On Fri, Sep 22, 2023 at 2:02 PM Mingwei Zhang <mizhang@xxxxxxxxxx> wrote:
>
> On Fri, Sep 22, 2023, Mingwei Zhang wrote:
> > On Fri, Sep 22, 2023 at 1:34 PM Sean Christopherson <seanjc@xxxxxxxxxx> wrote:
> > >
> > > On Fri, Sep 22, 2023, Mingwei Zhang wrote:
> > > > On Fri, Sep 22, 2023 at 12:21 PM Sean Christopherson <seanjc@xxxxxxxxxx> wrote:
> > > > >
> > > > > On Fri, Sep 22, 2023, Jim Mattson wrote:
> > > > > > On Fri, Sep 22, 2023 at 11:46 AM Sean Christopherson <seanjc@xxxxxxxxxx> wrote:
> > > > > > >
> > > > > > > On Fri, Sep 01, 2023, Jim Mattson wrote:
> > > > > > > > When the irq_work callback, kvm_pmi_trigger_fn(), is invoked during a
> > > > > > > > VM-exit that also invokes __kvm_perf_overflow() as a result of
> > > > > > > > instruction emulation, kvm_pmu_deliver_pmi() will be called twice
> > > > > > > > before the next VM-entry.
> > > > > > > >
> > > > > > > > That shouldn't be a problem.

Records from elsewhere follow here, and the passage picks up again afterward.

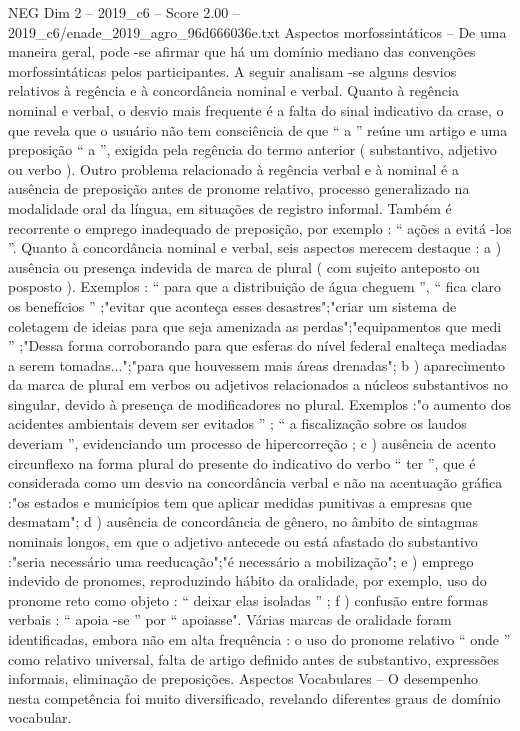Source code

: \begin{textsample}{NEG Dim 2 – 2019\_c6 – Score 2.00 – 2019\_c6/enade\_2019\_agro\_96d666036e.txt}
Aspectos morfossintáticos – De uma maneira geral, pode -se afirmar que há um domínio mediano das convenções morfossintáticas pelos participantes.
A seguir analisam -se alguns desvios relativos à regência e à concordância nominal e verbal.
Quanto à regência nominal e verbal, o desvio mais frequente é a falta do sinal indicativo da crase, o que revela que o usuário não tem consciência de que “ a ” reúne um artigo e uma preposição “ a ”, exigida pela regência do termo anterior ( substantivo, adjetivo ou verbo ).
Outro problema relacionado à regência verbal e à nominal é a ausência de preposição antes de pronome relativo, processo generalizado na modalidade oral da língua, em situações de registro informal.
Também é recorrente o emprego inadequado de preposição, por exemplo : “ ações a evitá -los ”.
Quanto à concordância nominal e verbal, seis aspectos merecem destaque : a ) ausência ou presença indevida de marca de plural ( com sujeito anteposto ou posposto ).
Exemplos : “ para que a distribuição de água cheguem ”, “ fica claro os benefícios ” ;"evitar que aconteça esses desastres";"criar um sistema de coletagem de ideias para que seja amenizada as perdas";"equipamentos que medi ” ;"Dessa forma corroborando para que esferas do nível federal enalteça mediadas a serem tomadas...";"para que houvessem mais áreas drenadas"; b ) aparecimento da marca de plural em verbos ou adjetivos relacionados a núcleos substantivos no singular, devido à presença de modificadores no plural.
Exemplos :"o aumento dos acidentes ambientais devem ser evitados ” ; “ a fiscalização sobre os laudos deveriam ”, evidenciando um processo de hipercorreção ; c ) ausência de acento circunflexo na forma plural do presente do indicativo do verbo “ ter ”, que é considerada como um desvio na concordância verbal e não na acentuação gráfica :"os estados e municípios tem que aplicar medidas punitivas a empresas que desmatam"; d ) ausência de concordância de gênero, no âmbito de sintagmas nominais longos, em que o adjetivo antecede ou está afastado do substantivo :"seria necessário uma reeducação";"é necessário a mobilização"; e ) emprego indevido de pronomes, reproduzindo hábito da oralidade, por exemplo, uso do pronome reto como objeto : “ deixar elas isoladas ” ; f ) confusão entre formas verbais : “ apoia -se ” por “ apoiasse".
Várias marcas de oralidade foram identificadas, embora não em alta frequência : o uso do pronome relativo “ onde ” como relativo universal, falta de artigo definido antes de substantivo, expressões informais, eliminação de preposições.
Aspectos Vocabulares – O desempenho nesta competência foi muito diversificado, revelando diferentes graus de domínio vocabular.

\end{textsample}
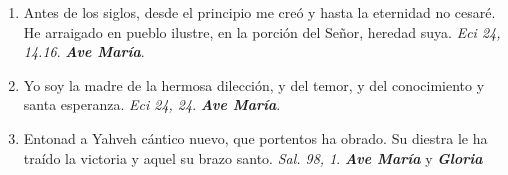 \documentclass[../../devocionario.tex]{subfiles}
\begin{document}
\begin{enumerate}
        \item Antes de los siglos, desde el principio me creó y hasta la eternidad no cesaré. He arraigado en pueblo ilustre, en la porción del Señor, heredad suya. 
            \emph{Eci 24, 14.16}. \textbf{\emph{Ave María}}.

        \item Yo soy la madre de la hermosa dilección, y del temor, y del conocimiento y santa esperanza. \emph{Eci 24, 24}. \textbf{\emph{Ave María}}.

        \item Entonad a Yahveh cántico nuevo, que portentos ha obrado. Su diestra le ha traído la victoria y aquel su brazo santo. \emph{Sal. 98, 1}. 
            \textbf{\emph{Ave María}} y \textbf{\emph{Gloria}}

    \end{enumerate}
\end{document}
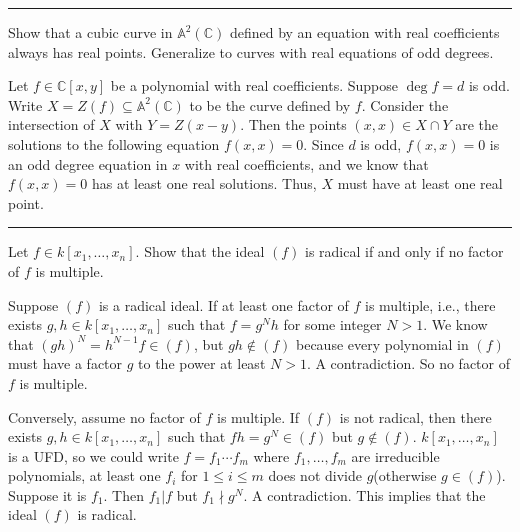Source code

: \documentclass[letterpaper, 12pt]{article}
\begin{document}
\noindent\rule{7in}{2.8pt}
\begin{problem}{1.2}
Show that a cubic curve in \(\mathbb{A}^2(\mathbb{C})\) defined by an equation with real coefficients always has real points. Generalize to curves with real equations of odd degrees.
\end{problem}
\begin{solution}
Let \(f\in \mathbb{C}[x,y]\) be a polynomial with real coefficients. Suppose \(\deg f=d\) is odd. Write \(X=Z(f)\subseteq \mathbb{A}^2(\mathbb{C})\) to be the curve defined by \(f\). Consider the intersection of \(X\) with \(Y=Z(x-y)\). Then the points \((x,x)\in X\cap Y\) are the solutions to the following equation \(f(x,x)=0\). Since \(d\) is odd, \(f(x,x)=0\) is an odd degree equation in \(x\) with real coefficients, and we know that \(f(x,x)=0\) has at least one real solutions. Thus, \(X\) must have at least one real point.
\end{solution}

\noindent\rule{7in}{2.8pt}
\begin{problem}{1.3}
Let \(f\in k[x_1,\ldots,x_n]\). Show that the ideal \((f)\) is radical if and only if no factor of \(f\) is multiple. 
\end{problem}
\begin{solution}
Suppose \((f)\) is a radical ideal. If at least one factor of \(f\) is multiple, i.e., there exists \(g,h\in k[x_1,\ldots,x_n]\) such that \(f=g^N h\) for some integer \(N>1\). We know that \((gh)^N=h^{N-1}f\in (f)\), but \(gh\notin (f)\) because every polynomial in \((f)\) must have a factor \(g\) to the power at least \(N>1\). A contradiction. So no factor of \(f\) is multiple. 

Conversely, assume no factor of \(f\) is multiple. If \((f)\) is not radical, then there exists \(g,h\in k[x_1,\ldots,x_n]\) such that \(fh=g^N\in (f)\) but \(g\notin (f)\). \(k[x_1,\ldots,x_n]\) is a UFD, so we could write \(f=f_1\cdots f_m\) where \(f_1,\ldots,f_m\) are irreducible polynomials, at least one \(f_i\) for \(1\leq i\leq m\) does not divide \(g\)(otherwise \(g\in (f)\)). Suppose it is \(f_1\). Then \(f_1|f\) but \(f_1\nmid g^N\). A contradiction. This implies that the ideal \((f)\) is radical.
\end{solution}
\end{document}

The local APIC is supposed to
> > > > > > > > automatically set the mask flag in LVTPC when it handles a PMI, so the
> > > > > > > > second PMI should be inhibited. However, KVM's local APIC emulation
> > > > > > > > fails to set the mask flag in LVTPC when it handles a PMI, so two PMIs
> > > > > > > > are delivered via the local APIC. In the common case, where LVTPC is
> > > > > > > > configured to deliver an NMI, the first NMI is vectored through the
> > > > > > > > guest IDT, and the second one is held pending. When the NMI handler
> > > > > > > > returns, the second NMI is vectored through the IDT. For Linux guests,
> > > > > > > > this results in the "dazed and confused" spurious NMI message.
> > > > > > > >
> > > > > > > > Though the obvious fix is to set the mask flag in LVTPC when handling
> > > > > > > > a PMI, KVM's logic around synthesizing a PMI is unnecessarily
> > > > > > > > convoluted.
> > > > > > >
> > > > > > > To address Like's question about whether not this is necessary, I think we should
> > > > > > > rephrase this to explicitly state this is a bug irrespective of the whole LVTPC
> > > > > > > masking thing.
> > > > > > >
> > > > > > > And I think it makes sense to swap the order of the two patches.  The LVTPC masking
> > > > > > > fix is a clearcut architectural violation.  This is a bit more of a grey area,
> > > > > > > though still blatantly buggy.
> > > > > >
> > > > > > The reason I ordered the patches as I did is that when this patch
> > > > > > comes first, it actually fixes the problem that was introduced in
> > > > > > commit 9cd803d496e7 ("KVM: x86: Update vPMCs when retiring
> > > > > > instructions"). If this patch comes second, it's less clear that it
> > > > > > fixes a bug, since the other patch renders this one essentially moot.
> > > > >
> > > > > Yeah, but as Like pointed out, the way the changelog is worded just raises the
> > > > > question of why this change is necessary.
> > > > >
> > > > > I think we should tag them both for stable.  They're both bug fixes, regardless
> > > > > of the ordering.
> > > >
> > > > Agree. Both patches are fixing the general potential buggy situation
> > > > of multiple PMI injection on one vm entry: one software level defense
> > > > (forcing the usage of KVM_REQ_PMI) and one hardware level defense
> > > > (preventing PMI injection using mask).
> > > >
> > > > Although neither patch in this series is fixing the root cause of this
> > > > specific double PMI injection bug, I don't see a reason why we cannot
> > > > add a "fixes" tag to them, since we may fix it and create it again.
> > > >
> > > > I am currently working on it and testing my patch. Please give me some
> > > > time, I think I could try sending out one version today. Once that is
> > > > done, I will combine mine with the existing patch and send it out as a
> > > > series.
> > >
> > > Me confused, what patch?  And what does this patch have to do with Jim's series?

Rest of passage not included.